The SSE was needed not only because of the necessity of maintaining secrecy but also because the JDC’s legal status did not allow it to transfer money directly to Nativ, which was a governmental organization. In this sense, the Jewish Agency was also a front organization, using the money of foreign contributors for the development of Israel.
Again, for reasons of secrecy, only top JDC executives and small groups of important contributors were afforded an overall picture of the program. JDC annual reports usually mentioned expenditures of millions of dollars in a single budget line, “Emigration and Relief-in-Transit.” After 1960, the line was called “Unclassified Geographically Emigration and Relief-in-Transit.” No further details were provided.
The Joint reported to the Claims Conference only verbally, without written records. Moses Leavitt, the JDC executive vice chairman, presented brief accounts to the annual Board of Directors’ meeting but only after the stenographic recorder was turned off. In January 1962, Jordan presented a detailed verbal report on the program to the conference’s Executive Committee. Apparently this report was the only serious accounting ever presented to the Claims Conference [50].
The German government, in turn, was even less informed by the Claims Conference as to how RIT money had been disbursed [51]. However, it understood the secrecy that shrouded the RIT program: the Germans themselves transferred large sums of money clandestinely to dissidents in Soviet-controlled Eastern Germany [52].
Despite all the precautions, the authorities of East European countries, and frequently the actual recipients of the aid, were aware that the relief came from JDC and that Israel was also involved [53]. In 1956, Chief Rabbi of Romania Moses Rosen reported “that there is no use JDC hiding behind SSE, because the people in the government who deal with this matter are outspoken about it. They say they know that SSE is JDC.” [54]
The cloak of secrecy under which both the JDC and Nativ worked was nevertheless vital because the Soviet Union would not have allowed open aid on such a large scale. The secrecy also protected Jews who could otherwise have been put on trial as the “employees of a foreign agency.” Yet this same secrecy probably strengthened suspicions in the Kremlin that the JDC was, in fact, an intelligence organization.
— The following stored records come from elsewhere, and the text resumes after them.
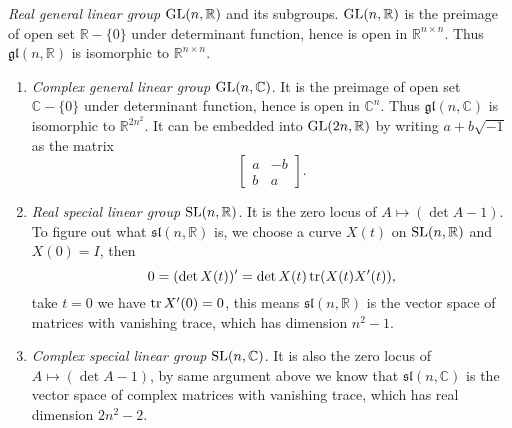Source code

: \begin{eg}\label{linear group 1}
    \emph{Real general linear group} $\mathrm{GL}(n,\mathbb{R})$ and its subgroups.
    $\mathrm{GL}(n,\mathbb{R})$ is the preimage of open set $\mathbb{R}-\{0\}$ under determinant function, hence is open in $\mathbb{R}^{n\times n}$.
    Thus $\mathfrak{gl}(n,\mathbb{R})$ is isomorphic to $\mathbb{R}^{n\times n}$.
    \begin{enumerate}[(1)]
        \item \emph{Complex general linear group} $\mathrm{GL}(n,\mathbb{C})$.
        It is the preimage of open set $\mathbb{C}-\{0\}$ under determinant function, hence is open in $\mathbb{C}^n$.
        Thus $\mathfrak{gl}(n,\mathbb{C})$ is isomorphic to $\mathbb{R}^{2n^2}$.
        It can be embedded into $\mathrm{GL}(2n,\mathbb{R})$ by writing $a+b\sqrt{-1}$ as the matrix
        \[\begin{bmatrix}
            a & -b \\ b & a
        \end{bmatrix}.\]
        \item \emph{Real special linear group} $\mathrm{SL}(n,\mathbb{R})$.
        It is the zero locus of $A\mapsto(\det{A}-1)$.
        To figure out what $\mathfrak{sl}(n,\mathbb{R})$ is, we choose a curve $X(t)$ on $\mathrm{SL}(n,\mathbb{R})$ and $X(0)=I$, then
        \[0=(\det{X(t)})'=\det{X(t)}\operatorname{tr}(X(t)X'(t)),\]
        take $t=0$ we have $\operatorname{tr}{X'(0)}=0$, this means $\mathfrak{sl}(n,\mathbb{R})$ is the vector space of matrices with vanishing trace, which has dimension $n^2-1$.
        \item \emph{Complex special linear group} $\mathrm{SL}(n,\mathbb{C})$.
        It is also the zero locus of $A\mapsto(\det{A}-1)$, by same argument above we know that $\mathfrak{sl}(n,\mathbb{C})$ is the vector space of complex matrices with vanishing trace, which has real dimension $2n^2-2$.
    \end{enumerate}
\end{eg}

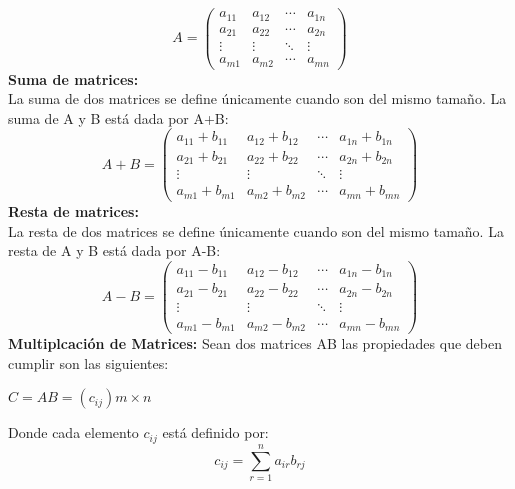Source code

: \documentclass[letter]{revtex4}
\begin{document}
  
   $$ A=
       \begin{pmatrix}
        a_{11} & a_{12} & \cdots & a_{1n}\\
        a_{21} & a_{22} & \cdots & a_{2n}\\
        \vdots & \vdots & \ddots & \vdots\\
        a_{m1} & a_{m2} & \cdots & a_{mn}
    \end{pmatrix}
    $$
\textbf{Suma de matrices: }\\
La suma de dos matrices se define únicamente cuando son del mismo tamaño. La suma de A y B está dada por A+B: 
   $$ A+B=
       \begin{pmatrix}
        a_{11}+b_{11} & a_{12}+b_{12} & \cdots & a_{1n}+b_{1n}\\
        a_{21}+b_{21} & a_{22}+b_{22} & \cdots & a_{2n}+b_{2n}\\
        \vdots & \vdots & \ddots & \vdots\\
        a_{m1}+b_{m1} & a_{m2}+b_{m2} & \cdots & a_{mn}+b_{mn}
    \end{pmatrix}
    $$
\textbf{Resta de matrices: }\\
La resta de dos matrices se define únicamente cuando son del mismo tamaño. La resta de A y B está dada por A-B: 
   $$ A-B=
       \begin{pmatrix}
        a_{11}-b_{11} & a_{12}-b_{12} & \cdots & a_{1n}-b_{1n}\\
        a_{21}-b_{21} & a_{22}-b_{22} & \cdots & a_{2n}-b_{2n}\\
        \vdots & \vdots & \ddots & \vdots\\
        a_{m1}-b_{m1} & a_{m2}-b_{m2} & \cdots & a_{mn}-b_{mn}
    \end{pmatrix}
    $$
\textbf{Multiplcación de Matrices: }
Sean dos matrices AB las propiedades que deben cumplir son las siguientes: 

    $ 
        C=AB=(c_{ij})m \times n
    $
    
    Donde cada elemento $c_{ij}$ está definido por: 
   $$c_{ij}=\sum_{r=1}^{n} a_{ir}b_{rj}$$
    
\end{document}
The SSE was not authorized to work directly with Soviet Jewry. The Soviets did, however, allow the shipping of “gift parcels” from relatives or friends in the West. The JDC — through the SSE — utilized for that purpose European mailing companies, which were granted the authorization to handle Soviet mail. Dinerman & Co., Ltd., in London, was prominent among them. It collected the prepaid duty, the license fee, and various other minor charges on behalf of the Soviet authorities [55].
During the months of July–September 1955, the JDC dispatched 12,140 parcels to Jews in Eastern Europe, including only 184 parcels to the Soviet Union [56]. The Jews of the USSR numbered 2.3 million in 1959, constituting 87 percent of the total Jewish population of Eastern Europe. The “Russian” share of the total sum of the RIT expenditures, however, remained disproportionately low during the 1950s and in the very early 1960s, though it rose from a negligible 2.4 percent in 1955 to a still-modest 14 percent in 1961. The Romanian and Hungarian shares of the RIT pie in 1961 constituted 57 percent and 26 percent, respectively [57].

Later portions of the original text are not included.